[Collected data]
- - - - -

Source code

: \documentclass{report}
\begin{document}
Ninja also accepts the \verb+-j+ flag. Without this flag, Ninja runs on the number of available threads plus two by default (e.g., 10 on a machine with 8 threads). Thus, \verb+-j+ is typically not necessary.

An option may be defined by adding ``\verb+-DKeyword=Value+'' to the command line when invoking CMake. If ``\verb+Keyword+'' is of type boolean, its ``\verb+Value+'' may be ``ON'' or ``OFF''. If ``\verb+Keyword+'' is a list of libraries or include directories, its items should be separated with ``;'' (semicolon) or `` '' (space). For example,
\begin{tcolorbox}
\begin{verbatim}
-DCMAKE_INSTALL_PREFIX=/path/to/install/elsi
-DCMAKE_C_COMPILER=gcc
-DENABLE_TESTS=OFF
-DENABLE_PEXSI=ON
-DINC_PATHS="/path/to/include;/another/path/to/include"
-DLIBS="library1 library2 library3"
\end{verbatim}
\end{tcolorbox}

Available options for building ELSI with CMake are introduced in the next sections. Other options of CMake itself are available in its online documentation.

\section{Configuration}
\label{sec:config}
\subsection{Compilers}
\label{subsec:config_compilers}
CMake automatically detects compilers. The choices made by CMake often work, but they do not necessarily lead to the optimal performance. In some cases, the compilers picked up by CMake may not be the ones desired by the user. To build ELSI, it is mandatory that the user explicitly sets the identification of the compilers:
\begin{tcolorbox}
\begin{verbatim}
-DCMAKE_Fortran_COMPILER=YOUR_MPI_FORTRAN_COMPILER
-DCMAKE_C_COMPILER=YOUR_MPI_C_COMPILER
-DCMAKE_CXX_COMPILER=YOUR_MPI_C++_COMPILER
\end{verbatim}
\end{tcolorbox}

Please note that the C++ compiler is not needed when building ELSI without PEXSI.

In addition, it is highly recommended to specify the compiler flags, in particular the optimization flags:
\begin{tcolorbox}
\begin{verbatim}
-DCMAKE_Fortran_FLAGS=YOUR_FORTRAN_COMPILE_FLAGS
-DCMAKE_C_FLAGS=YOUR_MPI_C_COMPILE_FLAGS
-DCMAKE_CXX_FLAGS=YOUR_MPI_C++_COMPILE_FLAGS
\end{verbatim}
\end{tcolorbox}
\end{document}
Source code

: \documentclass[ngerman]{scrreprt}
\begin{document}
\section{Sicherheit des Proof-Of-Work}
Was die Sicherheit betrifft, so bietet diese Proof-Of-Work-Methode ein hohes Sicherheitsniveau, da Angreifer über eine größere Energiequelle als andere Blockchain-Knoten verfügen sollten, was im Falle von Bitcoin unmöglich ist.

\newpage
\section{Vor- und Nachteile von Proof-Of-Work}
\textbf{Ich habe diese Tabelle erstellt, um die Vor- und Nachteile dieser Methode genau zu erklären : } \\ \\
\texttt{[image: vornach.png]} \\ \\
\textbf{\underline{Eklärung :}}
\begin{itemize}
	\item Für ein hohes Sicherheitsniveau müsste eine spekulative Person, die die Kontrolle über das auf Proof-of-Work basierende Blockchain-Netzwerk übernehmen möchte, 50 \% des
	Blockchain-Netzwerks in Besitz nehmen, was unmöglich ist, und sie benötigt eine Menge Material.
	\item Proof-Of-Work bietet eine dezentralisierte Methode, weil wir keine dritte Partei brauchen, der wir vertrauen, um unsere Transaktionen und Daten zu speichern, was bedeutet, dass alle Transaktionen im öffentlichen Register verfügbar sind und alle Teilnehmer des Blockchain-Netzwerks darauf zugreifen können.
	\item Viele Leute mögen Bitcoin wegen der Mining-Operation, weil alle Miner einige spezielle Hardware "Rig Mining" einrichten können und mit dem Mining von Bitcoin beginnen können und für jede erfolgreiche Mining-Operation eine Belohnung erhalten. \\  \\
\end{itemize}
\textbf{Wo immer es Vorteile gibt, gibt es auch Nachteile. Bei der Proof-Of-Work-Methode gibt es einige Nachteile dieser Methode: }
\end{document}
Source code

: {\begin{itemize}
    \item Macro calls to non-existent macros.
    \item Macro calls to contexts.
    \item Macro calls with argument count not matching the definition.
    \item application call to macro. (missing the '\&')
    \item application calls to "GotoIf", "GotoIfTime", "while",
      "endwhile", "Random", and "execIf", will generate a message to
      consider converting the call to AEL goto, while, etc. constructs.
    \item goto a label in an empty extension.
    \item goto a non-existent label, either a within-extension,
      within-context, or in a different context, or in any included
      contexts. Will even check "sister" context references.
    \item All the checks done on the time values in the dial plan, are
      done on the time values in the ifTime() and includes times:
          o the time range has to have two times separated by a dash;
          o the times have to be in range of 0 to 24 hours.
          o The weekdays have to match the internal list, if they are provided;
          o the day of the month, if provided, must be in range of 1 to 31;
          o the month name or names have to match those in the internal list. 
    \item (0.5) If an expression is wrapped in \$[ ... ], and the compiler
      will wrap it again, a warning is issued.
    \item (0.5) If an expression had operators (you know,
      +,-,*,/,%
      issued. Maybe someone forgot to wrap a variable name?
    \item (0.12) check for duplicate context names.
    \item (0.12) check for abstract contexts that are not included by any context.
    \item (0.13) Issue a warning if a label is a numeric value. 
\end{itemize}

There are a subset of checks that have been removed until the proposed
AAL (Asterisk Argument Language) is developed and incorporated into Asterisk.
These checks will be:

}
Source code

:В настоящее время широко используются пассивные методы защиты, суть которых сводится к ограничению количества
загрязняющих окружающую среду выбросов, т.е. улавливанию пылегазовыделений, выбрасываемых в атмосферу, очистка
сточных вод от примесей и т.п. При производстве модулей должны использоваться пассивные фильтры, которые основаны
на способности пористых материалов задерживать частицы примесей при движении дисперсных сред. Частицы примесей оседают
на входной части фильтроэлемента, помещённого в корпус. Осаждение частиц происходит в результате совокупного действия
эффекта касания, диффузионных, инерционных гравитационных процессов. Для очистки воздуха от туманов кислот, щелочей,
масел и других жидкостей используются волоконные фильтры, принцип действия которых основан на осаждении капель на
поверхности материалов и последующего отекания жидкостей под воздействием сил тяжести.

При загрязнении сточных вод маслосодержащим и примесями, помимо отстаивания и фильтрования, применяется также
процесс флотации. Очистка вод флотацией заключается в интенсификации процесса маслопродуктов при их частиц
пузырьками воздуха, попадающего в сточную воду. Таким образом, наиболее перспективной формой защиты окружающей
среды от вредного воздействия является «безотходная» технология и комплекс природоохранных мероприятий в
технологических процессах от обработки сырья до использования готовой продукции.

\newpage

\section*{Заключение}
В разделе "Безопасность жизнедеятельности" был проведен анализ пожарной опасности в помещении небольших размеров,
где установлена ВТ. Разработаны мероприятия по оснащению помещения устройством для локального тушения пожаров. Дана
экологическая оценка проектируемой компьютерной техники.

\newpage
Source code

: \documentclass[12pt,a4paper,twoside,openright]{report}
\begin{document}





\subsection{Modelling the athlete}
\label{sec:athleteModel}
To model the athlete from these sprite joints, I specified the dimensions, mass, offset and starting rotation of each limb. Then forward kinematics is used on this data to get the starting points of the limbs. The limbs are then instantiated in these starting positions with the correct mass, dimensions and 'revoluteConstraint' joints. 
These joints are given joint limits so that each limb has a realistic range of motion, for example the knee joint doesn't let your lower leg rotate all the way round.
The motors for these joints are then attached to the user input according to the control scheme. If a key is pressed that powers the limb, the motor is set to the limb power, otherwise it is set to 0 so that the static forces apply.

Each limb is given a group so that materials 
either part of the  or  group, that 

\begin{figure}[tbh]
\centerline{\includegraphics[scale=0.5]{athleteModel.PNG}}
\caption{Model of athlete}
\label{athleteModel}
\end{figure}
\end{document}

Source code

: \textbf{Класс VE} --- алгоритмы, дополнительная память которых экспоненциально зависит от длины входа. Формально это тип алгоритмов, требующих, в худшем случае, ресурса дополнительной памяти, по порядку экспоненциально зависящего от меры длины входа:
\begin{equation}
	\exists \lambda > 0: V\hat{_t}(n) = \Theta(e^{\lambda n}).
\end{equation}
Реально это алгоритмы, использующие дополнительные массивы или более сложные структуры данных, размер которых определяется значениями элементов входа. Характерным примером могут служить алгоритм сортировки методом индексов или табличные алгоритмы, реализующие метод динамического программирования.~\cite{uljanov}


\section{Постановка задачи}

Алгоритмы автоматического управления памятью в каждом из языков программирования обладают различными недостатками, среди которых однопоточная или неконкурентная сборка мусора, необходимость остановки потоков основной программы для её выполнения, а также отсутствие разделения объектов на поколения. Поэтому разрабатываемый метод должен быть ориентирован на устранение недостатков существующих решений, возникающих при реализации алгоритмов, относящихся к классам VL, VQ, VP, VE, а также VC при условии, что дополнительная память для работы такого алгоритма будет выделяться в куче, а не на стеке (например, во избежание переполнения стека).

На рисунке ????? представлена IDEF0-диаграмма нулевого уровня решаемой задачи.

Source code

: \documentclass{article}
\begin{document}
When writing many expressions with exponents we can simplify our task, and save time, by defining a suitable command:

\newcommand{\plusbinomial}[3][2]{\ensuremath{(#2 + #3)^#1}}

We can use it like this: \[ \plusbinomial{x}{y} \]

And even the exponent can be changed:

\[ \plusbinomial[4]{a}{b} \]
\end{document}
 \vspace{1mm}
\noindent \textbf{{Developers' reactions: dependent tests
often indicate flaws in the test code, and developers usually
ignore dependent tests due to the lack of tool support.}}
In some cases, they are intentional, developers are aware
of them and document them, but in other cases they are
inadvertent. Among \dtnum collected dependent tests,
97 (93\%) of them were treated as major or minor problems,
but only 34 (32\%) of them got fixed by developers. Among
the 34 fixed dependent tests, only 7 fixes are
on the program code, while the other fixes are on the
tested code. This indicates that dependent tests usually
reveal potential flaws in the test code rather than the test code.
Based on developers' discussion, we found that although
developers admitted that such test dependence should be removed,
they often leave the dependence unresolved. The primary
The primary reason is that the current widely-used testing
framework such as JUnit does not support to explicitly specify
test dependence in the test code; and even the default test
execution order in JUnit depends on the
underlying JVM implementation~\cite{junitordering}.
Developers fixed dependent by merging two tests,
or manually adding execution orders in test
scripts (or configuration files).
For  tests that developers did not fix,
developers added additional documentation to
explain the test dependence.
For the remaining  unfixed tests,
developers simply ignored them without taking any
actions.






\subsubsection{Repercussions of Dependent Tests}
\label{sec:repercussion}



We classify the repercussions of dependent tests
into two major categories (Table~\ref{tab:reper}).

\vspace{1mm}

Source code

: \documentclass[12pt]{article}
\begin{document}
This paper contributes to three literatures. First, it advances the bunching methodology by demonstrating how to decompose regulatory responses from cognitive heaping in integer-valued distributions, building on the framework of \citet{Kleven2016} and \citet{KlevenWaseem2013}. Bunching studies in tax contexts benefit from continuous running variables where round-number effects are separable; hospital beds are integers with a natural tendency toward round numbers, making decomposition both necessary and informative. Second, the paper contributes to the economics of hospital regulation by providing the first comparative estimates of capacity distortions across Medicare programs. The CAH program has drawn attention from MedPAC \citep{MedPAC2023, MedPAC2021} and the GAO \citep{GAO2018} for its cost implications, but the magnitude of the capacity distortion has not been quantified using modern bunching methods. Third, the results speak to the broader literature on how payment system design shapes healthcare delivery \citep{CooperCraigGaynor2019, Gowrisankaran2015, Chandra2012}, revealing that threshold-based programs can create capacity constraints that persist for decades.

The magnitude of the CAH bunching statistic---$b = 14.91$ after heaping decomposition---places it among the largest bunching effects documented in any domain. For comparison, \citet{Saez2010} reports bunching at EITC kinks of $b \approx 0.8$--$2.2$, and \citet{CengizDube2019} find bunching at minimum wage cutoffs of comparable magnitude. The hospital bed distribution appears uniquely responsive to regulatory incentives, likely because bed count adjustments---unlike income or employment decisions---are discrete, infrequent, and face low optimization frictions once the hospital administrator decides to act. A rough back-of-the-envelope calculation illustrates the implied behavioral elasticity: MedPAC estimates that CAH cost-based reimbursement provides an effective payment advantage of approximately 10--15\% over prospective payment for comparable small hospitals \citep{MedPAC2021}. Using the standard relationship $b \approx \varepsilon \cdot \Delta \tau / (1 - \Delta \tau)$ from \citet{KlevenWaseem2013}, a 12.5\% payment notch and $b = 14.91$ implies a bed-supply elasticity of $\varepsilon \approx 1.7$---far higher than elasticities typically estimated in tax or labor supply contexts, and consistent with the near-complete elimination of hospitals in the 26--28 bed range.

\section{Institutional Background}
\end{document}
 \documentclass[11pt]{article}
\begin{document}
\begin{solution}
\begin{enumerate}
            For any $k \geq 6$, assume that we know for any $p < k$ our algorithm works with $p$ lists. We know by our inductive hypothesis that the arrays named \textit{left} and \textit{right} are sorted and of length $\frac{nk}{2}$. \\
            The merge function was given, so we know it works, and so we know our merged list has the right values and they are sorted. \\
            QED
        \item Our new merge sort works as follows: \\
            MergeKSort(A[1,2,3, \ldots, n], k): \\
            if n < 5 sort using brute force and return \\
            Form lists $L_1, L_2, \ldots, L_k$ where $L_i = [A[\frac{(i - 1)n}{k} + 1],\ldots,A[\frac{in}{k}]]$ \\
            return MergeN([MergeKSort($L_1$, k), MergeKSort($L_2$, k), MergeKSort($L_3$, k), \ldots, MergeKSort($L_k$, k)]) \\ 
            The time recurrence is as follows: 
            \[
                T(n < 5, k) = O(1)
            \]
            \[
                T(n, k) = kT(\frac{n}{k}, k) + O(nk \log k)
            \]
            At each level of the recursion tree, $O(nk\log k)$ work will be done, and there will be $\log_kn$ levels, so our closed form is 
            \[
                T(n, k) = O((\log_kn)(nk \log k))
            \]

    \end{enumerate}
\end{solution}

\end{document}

- - - - -

Exercise instructions -> Copy out every line of the data that includes the word "MergeKSort".

Response below ->
            MergeKSort(A[1,2,3, \ldots, n], k): \\
            return MergeN([MergeKSort($L_1$, k), MergeKSort($L_2$, k), MergeKSort($L_3$, k), \ldots, MergeKSort($L_k$, k)]) \\ 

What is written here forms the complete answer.